Bei einigen Babys (vor allem, wenn eine Regulationsstörung vorliegt) ist das Schreien und Weinen in den ersten Lebensmonaten besonders stark ausgeprägt. Dies ist für betroffene Eltern oft sehr belastend. Hier kann folgendes helfen:
- Eine niederländische Studie hat gezeigt, dass sich das Weinen durch einen regelmäßigen Tagesablauf (Schlaf – Essen – Wachphase – Schlaf) bereits nach einer Woche deutlich reduziert. In der Wachphase spielten die Eltern mit den Kindern, anschließend beschäftigten die Babys sich eine gewisse Zeit allein. Beim ersten Anzeichen von Müdigkeit wurden die Kinder ins Bett gelegt.
- Es empfiehlt sich, Reize herunterzufahren und bei einer Beruhigungstechnik zu bleiben. Der häufige Wechsel von Beruhigungstechniken überfordert häufig. Die Stimulation beim Einschlafen sollte soweit wie möglich heruntergefahren werden.

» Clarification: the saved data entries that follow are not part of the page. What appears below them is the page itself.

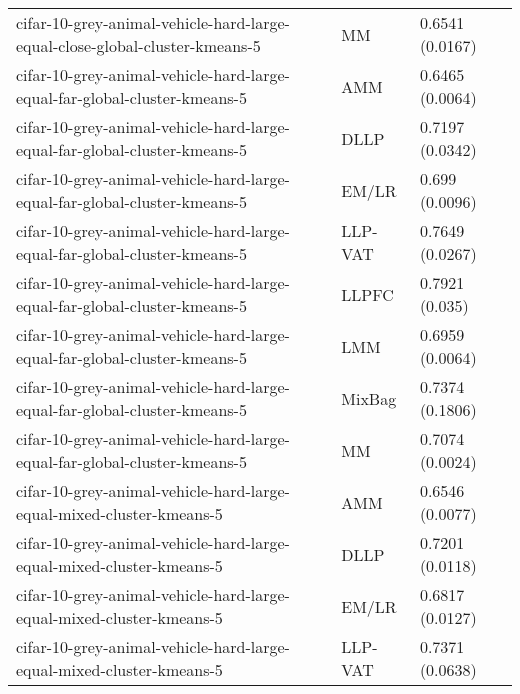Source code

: \begin{longtable}{lll}
                                  cifar-10-grey-animal-vehicle-hard-large-equal-close-global-cluster-kmeans-5 &        MM &                       0.6541 (0.0167) \\
                                    cifar-10-grey-animal-vehicle-hard-large-equal-far-global-cluster-kmeans-5 &       AMM &                       0.6465 (0.0064) \\
                                    cifar-10-grey-animal-vehicle-hard-large-equal-far-global-cluster-kmeans-5 &      DLLP &                       0.7197 (0.0342) \\
                                    cifar-10-grey-animal-vehicle-hard-large-equal-far-global-cluster-kmeans-5 &     EM/LR &                        0.699 (0.0096) \\
                                    cifar-10-grey-animal-vehicle-hard-large-equal-far-global-cluster-kmeans-5 &   LLP-VAT &                       0.7649 (0.0267) \\
                                    cifar-10-grey-animal-vehicle-hard-large-equal-far-global-cluster-kmeans-5 &     LLPFC &                        0.7921 (0.035) \\
                                    cifar-10-grey-animal-vehicle-hard-large-equal-far-global-cluster-kmeans-5 &       LMM &                       0.6959 (0.0064) \\
                                    cifar-10-grey-animal-vehicle-hard-large-equal-far-global-cluster-kmeans-5 &    MixBag &                       0.7374 (0.1806) \\
                                    cifar-10-grey-animal-vehicle-hard-large-equal-far-global-cluster-kmeans-5 &        MM &                       0.7074 (0.0024) \\
                                         cifar-10-grey-animal-vehicle-hard-large-equal-mixed-cluster-kmeans-5 &       AMM &                       0.6546 (0.0077) \\
                                         cifar-10-grey-animal-vehicle-hard-large-equal-mixed-cluster-kmeans-5 &      DLLP &                       0.7201 (0.0118) \\
                                         cifar-10-grey-animal-vehicle-hard-large-equal-mixed-cluster-kmeans-5 &     EM/LR &                       0.6817 (0.0127) \\
                                         cifar-10-grey-animal-vehicle-hard-large-equal-mixed-cluster-kmeans-5 &   LLP-VAT &                       0.7371 (0.0638) \\

\end{longtable}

- Eine positive emotionale Interaktion bei der Beruhigung des Kindes ist entscheidend. Um dies zu schaffen, gibt es verschiedene Ansätze wie z.B. Atemübungen, Auszeiten, Beobachterrolle einnehmen.
Wenn ihr als Eltern merkt, dass ihr an eure Belastungsgrenze kommt, solltet ihr euch professionelle Unterstützung suchen (z.B. in Form eines Schlafcoachings für Kleinkinder).